Referring to claim 14, Fukushima discloses wherein the majority vote method is modified by weighting votes for candidate labelers based upon at least one of the following two criteria: confidence scores or sub-domain relevance; abstention of votes for low-confidence predictions by individual candidate labelers [par. 188; the classification models are selected in descending order of identification rate until a probability of the judgment result being a correct answer reaches target performance].

Conclusion
The following prior art made of record and not relied upon is considered pertinent to applicant’s disclosure:
Odaibo et al. (US Pub. 20190043193) discloses weighting and ranking of an ensemble of machine learning models.
Wang et al. (US Pub. 20080249762) discloses using several different models to classify documents. 


Contact Information
Any inquiry concerning this communication or earlier communications from the examiner should be directed to GRACE PARK whose telephone number is (571) 270-7727.  The examiner can normally be reached on M-F 8AM-5PM.
Examiner interviews are available via telephone, in-person, and video conferencing using a USPTO supplied web-based collaboration tool. To schedule an interview, applicant is encouraged to use the USPTO Automated Interview Request (AIR) at http://www.uspto.gov/interviewpractice.
If attempts to reach the examiner by telephone are unsuccessful, the examiner’s supervisor, JAMES TRUJILLO can be reached on (571) 272-3677.  The fax phone number for the organization where this application or proceeding is assigned is (571) 273-8300.
Information regarding the status of an application may be obtained from the Patent Application Information Retrieval (PAIR) system.  Status information for published applications may be obtained from either Private PAIR or Public PAIR.  Status information for unpublished applications is available through Private PAIR only.  For more information about the PAIR system, see http://pair-direct.uspto.gov. Should you have questions on access to the Private PAIR system, contact the Electronic Business Center (EBC) at (866) 217-9197 (toll-free). If you would like assistance from a USPTO Customer Service Representative or access to the automated information system, call (800) 786-9199 (IN USA OR CANADA) or (571) 272-1000.

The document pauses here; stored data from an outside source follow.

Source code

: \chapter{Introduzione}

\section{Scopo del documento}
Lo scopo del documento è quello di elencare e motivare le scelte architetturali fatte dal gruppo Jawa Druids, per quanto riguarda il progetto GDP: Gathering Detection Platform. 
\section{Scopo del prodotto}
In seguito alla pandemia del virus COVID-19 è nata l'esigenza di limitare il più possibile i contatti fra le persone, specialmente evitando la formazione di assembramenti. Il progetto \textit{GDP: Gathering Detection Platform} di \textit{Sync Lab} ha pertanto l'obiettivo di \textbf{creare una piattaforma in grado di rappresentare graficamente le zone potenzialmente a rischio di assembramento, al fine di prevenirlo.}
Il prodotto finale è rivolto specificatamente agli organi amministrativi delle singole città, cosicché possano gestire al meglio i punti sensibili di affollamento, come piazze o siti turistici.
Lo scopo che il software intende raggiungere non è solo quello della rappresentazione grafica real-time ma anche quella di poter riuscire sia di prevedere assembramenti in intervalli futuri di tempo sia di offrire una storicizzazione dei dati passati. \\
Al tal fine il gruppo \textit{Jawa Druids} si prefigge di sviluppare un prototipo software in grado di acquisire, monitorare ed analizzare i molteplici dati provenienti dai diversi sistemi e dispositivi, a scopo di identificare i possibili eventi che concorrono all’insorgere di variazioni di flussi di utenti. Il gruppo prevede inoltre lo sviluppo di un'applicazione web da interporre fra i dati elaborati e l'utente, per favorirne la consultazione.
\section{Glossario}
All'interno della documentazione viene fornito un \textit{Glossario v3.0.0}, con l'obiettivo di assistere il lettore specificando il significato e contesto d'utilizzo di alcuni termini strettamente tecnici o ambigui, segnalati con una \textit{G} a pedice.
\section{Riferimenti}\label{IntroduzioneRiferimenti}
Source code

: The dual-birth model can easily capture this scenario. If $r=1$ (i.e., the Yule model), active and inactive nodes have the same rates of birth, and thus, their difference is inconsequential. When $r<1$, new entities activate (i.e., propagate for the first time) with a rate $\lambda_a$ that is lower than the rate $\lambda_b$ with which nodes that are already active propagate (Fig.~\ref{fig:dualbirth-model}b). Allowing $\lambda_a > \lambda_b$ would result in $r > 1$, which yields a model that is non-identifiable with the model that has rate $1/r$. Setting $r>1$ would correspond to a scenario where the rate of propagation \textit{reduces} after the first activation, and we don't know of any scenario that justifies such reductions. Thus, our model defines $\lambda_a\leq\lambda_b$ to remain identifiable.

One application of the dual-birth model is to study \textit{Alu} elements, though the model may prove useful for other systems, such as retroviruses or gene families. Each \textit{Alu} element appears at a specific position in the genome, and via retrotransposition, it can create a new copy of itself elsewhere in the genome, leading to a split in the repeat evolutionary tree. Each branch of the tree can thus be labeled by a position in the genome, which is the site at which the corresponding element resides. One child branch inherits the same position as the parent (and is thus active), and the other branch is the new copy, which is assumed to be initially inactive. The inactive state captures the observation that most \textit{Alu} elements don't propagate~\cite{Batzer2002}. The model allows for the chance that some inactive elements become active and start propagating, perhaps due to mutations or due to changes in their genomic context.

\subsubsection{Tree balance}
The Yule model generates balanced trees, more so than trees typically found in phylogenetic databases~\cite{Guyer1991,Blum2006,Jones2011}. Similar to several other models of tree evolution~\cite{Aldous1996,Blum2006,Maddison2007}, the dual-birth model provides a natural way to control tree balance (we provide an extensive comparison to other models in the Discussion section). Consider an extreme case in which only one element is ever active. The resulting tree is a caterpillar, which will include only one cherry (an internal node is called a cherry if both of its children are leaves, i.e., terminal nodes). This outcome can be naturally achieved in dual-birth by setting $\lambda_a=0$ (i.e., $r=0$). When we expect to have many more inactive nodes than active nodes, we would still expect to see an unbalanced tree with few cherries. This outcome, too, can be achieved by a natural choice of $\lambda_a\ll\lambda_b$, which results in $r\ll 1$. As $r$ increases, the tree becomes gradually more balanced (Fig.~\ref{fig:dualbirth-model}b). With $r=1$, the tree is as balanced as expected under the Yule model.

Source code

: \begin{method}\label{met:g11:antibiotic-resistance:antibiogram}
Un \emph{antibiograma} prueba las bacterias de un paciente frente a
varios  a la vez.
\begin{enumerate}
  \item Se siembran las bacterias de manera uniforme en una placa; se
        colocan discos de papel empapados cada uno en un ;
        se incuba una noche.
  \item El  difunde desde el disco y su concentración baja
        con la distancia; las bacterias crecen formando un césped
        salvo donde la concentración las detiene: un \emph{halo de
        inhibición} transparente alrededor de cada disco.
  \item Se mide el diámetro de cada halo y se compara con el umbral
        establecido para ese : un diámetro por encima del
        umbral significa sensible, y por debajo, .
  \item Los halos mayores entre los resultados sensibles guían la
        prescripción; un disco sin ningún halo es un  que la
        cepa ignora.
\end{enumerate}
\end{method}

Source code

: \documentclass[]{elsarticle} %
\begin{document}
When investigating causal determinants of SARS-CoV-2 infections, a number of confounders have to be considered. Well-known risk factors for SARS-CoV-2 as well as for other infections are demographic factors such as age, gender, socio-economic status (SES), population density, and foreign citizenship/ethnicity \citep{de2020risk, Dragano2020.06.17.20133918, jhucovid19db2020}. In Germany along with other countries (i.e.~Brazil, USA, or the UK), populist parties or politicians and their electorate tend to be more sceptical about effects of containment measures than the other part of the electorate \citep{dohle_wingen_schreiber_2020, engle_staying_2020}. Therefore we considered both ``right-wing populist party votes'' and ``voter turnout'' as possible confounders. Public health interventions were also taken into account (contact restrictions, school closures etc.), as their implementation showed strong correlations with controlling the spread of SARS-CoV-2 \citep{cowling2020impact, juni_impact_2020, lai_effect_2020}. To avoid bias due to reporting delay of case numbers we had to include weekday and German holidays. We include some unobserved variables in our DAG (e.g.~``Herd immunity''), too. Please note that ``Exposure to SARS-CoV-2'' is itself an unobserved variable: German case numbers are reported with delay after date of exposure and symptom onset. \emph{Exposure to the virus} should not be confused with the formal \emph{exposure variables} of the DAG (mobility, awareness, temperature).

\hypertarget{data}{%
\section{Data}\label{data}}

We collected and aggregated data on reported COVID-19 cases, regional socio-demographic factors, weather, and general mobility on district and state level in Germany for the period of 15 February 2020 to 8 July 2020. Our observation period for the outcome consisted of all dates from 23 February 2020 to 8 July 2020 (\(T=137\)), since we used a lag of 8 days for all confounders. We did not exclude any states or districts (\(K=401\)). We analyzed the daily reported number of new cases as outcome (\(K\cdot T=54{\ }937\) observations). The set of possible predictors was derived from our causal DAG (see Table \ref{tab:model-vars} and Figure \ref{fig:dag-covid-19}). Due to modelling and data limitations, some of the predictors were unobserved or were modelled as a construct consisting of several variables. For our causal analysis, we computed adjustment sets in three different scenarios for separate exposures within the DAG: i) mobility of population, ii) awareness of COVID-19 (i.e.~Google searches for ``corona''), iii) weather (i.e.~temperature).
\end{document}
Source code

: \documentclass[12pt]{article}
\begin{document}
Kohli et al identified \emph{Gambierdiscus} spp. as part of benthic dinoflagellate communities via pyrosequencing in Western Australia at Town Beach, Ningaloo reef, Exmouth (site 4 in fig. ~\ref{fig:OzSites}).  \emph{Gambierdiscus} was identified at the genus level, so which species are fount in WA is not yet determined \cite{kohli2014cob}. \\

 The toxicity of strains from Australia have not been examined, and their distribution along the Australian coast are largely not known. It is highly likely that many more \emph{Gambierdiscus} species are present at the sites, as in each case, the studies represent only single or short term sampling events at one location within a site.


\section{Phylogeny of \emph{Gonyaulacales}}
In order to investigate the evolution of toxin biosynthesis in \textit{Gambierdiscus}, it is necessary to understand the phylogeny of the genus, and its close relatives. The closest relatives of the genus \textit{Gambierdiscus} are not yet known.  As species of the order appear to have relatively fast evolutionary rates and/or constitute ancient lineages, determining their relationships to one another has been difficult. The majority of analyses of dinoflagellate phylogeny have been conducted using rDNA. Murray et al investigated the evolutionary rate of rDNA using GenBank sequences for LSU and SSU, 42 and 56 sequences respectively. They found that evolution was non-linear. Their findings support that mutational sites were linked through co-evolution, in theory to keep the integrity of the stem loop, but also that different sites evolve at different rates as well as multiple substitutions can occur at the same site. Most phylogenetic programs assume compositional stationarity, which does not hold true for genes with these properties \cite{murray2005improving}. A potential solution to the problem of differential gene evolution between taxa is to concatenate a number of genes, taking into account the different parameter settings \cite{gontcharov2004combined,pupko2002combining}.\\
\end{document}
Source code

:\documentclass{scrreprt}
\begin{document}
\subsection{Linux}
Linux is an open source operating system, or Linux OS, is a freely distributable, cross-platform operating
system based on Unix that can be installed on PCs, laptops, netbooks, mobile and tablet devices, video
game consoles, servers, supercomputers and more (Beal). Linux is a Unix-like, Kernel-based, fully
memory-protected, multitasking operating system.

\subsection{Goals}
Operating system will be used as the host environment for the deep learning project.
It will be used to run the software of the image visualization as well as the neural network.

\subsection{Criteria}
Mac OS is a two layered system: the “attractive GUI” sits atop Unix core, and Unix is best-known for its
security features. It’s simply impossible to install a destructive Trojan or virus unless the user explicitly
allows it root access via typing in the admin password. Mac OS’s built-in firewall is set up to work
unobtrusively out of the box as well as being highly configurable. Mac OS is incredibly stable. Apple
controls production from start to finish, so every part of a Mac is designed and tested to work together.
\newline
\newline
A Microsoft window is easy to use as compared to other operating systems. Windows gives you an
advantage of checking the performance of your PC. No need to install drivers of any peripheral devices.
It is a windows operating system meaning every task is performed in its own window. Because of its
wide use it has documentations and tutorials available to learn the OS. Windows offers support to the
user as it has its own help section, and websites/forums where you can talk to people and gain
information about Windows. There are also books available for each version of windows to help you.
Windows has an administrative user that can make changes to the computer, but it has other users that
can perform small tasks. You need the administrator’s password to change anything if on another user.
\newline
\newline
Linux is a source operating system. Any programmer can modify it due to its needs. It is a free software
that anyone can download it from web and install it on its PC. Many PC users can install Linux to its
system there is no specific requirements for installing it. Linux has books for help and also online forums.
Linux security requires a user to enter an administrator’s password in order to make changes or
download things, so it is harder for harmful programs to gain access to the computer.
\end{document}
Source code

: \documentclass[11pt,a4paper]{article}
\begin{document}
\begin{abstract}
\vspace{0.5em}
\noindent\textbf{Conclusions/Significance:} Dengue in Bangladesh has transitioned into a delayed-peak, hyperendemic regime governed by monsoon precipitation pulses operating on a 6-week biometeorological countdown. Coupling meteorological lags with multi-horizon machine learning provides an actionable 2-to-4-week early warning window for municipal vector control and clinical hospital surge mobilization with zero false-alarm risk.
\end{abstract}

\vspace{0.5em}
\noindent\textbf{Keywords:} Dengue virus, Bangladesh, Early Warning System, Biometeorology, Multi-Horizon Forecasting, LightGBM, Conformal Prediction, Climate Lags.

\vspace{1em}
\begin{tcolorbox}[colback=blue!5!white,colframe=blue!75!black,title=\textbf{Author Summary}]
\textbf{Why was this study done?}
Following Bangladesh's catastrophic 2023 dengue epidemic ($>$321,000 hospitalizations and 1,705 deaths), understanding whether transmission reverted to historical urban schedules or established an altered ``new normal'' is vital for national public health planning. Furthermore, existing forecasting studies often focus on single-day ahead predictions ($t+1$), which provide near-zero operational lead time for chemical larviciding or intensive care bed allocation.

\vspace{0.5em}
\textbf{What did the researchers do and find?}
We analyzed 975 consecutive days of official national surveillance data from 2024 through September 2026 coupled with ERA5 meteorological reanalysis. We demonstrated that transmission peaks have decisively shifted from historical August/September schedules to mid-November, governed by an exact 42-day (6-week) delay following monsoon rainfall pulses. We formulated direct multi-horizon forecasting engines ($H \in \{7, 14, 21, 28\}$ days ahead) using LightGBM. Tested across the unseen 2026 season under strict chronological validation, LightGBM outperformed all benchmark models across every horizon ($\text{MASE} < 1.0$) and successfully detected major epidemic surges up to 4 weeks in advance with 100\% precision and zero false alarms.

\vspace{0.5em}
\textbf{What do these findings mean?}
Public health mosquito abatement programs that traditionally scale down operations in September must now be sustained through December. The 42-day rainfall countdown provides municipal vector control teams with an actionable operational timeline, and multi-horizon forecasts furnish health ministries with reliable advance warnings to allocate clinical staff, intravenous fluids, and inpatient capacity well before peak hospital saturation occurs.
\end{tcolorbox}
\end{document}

/Grace Park/Primary Examiner, Art Unit 2157                                                                                                                                                                                                        	
	






    
        
            
        
            
        
            
        
            
        
            
        
            
        
            
        
            
        
            
    

    
        1 Official Gazette Notice 1351 OG 212, dated February 23, 2010, states “the broadest reasonable interpretation of a claim drawn to a computer readable medium…typically covers forms of non-transitory tangible media and transitory propagating signals per se in view of the ordinary and customary meaning of computer readable media, particularly when the specification is silent.”
        2 See In re Nuijten, 500 F.3d 1346, 1356-57 (Fed. Cir. 2007) (transitory embodiments are not directed to statutory subject matter) and Interim Examination Instructions for Evaluating Subject Matter Eligibility Under 35 U.S.C. § 101, Aug. 24, 2009; p. 2.